One day I entered the dementia ward and Kevin wasn’t there.
‘Gone to psych,’ said Jo, without even looking up from her notes. When I asked why, Jo told me that he became disoriented and wandered around the unit at night, yelling at anyone who came near him.
Kevin never became ‘manageable’. I never saw him again.
* * *
Everything was locked and bolted at the aged care facility. No fresh air. It bugged me. I opened windows whenever I could during groups. I had a set of keys that I wore around my neck like a warden.
Three staff barricaded the door as Ezra moved towards it. They clearly didn’t have their next move planned.
‘I wouldn’t mind going for a walk,’ I said, smiling at Ezra like a co-conspirator. I wanted to get out of that place just as much as Ezra.
Sandra rolled her eyes. ‘OK, fine, Emma will take you for a walk.’ Take him for a walk. Like a puppy on a leash.
The cars on the main road rushed past, engines roaring. One after another, they shot through, some hurtling towards the city, others heading back to the suburbs.

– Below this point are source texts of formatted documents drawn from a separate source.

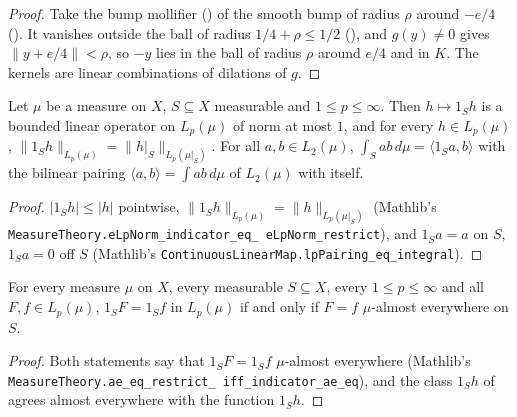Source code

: \begin{proof}
\leanok
Take the bump mollifier () of the smooth bump of radius $\rho$ around
$-e/4$ (). It vanishes outside the ball of radius $1/4 + \rho \leq 1/2$
(), and $g(y) \neq 0$ gives $\|y + e/4\| < \rho$, so $-y$ lies in
the ball of radius $\rho$ around $e/4$ and in $K$. The kernels are linear combinations of
dilations of $g$.
\end{proof}

\begin{lemma}
\label{lem:indicator-lp}
\leanok
Let $\mu$ be a measure on $X$, $S \subseteq X$ measurable and $1 \leq p \leq \infty$. Then
$h \mapsto 1_S h$ is a bounded linear operator on $L_p(\mu)$ of norm at most $1$, and for every
$h \in L_p(\mu)$, $\|1_S h\|_{L_p(\mu)} = \|h|_S\|_{L_p(\mu|_S)}$. For all
$a, b \in L_2(\mu)$, $\int_S a b \, d\mu = \langle 1_S a, b \rangle$ with the bilinear pairing
$\langle a, b \rangle = \int a b \, d\mu$ of $L_2(\mu)$ with itself.
\end{lemma}

\begin{proof}
\leanok
$|1_S h| \leq |h|$ pointwise, $\|1_S h\|_{L_p(\mu)} = \|h\|_{L_p(\mu|_S)}$ (Mathlib's
\texttt{MeasureTheory.\allowbreak eLpNorm\_\allowbreak indicator\_\allowbreak eq\_\allowbreak
eLpNorm\_\allowbreak restrict}), and $1_S a = a$ on $S$, $1_S a = 0$ off $S$ (Mathlib's
\texttt{ContinuousLinearMap.\allowbreak lpPairing\_\allowbreak eq\_\allowbreak integral}).
\end{proof}

\begin{lemma}[Restrictions in $L_p$]
\label{lem:indicator-lp-eq-iff}
\leanok
{}
For every measure $\mu$ on $X$, every measurable $S \subseteq X$, every $1 \leq p \leq \infty$
and all $F, f \in L_p(\mu)$, $1_S F = 1_S f$ in $L_p(\mu)$ if and only if $F = f$
$\mu$-almost everywhere on $S$.
\end{lemma}

\begin{proof}
\leanok
Both statements say that $1_S F = 1_S f$ $\mu$-almost everywhere (Mathlib's
\texttt{MeasureTheory.\allowbreak ae\_\allowbreak eq\_\allowbreak restrict\_\allowbreak
iff\_\allowbreak indicator\_\allowbreak ae\_\allowbreak eq}), and the class $1_S h$ of
 agrees almost everywhere with the function $1_S h$.
\end{proof}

We walked and found a crappy café and Ezra spoke.
‘I ran businesses, you know, I’m not an idiot, but that place . . . I can’t live in that place, it’s run by idiots.’
I offered a restrained smile.
‘I’m so sorry Ezra, I can see you are a man with a lot of pride. This must be terrible for you.’
We drank our coffee in silence watching the cars quickly drive past on their way to somewhere.
We are all somebody’s baby. Held with tenderness by someone at some time.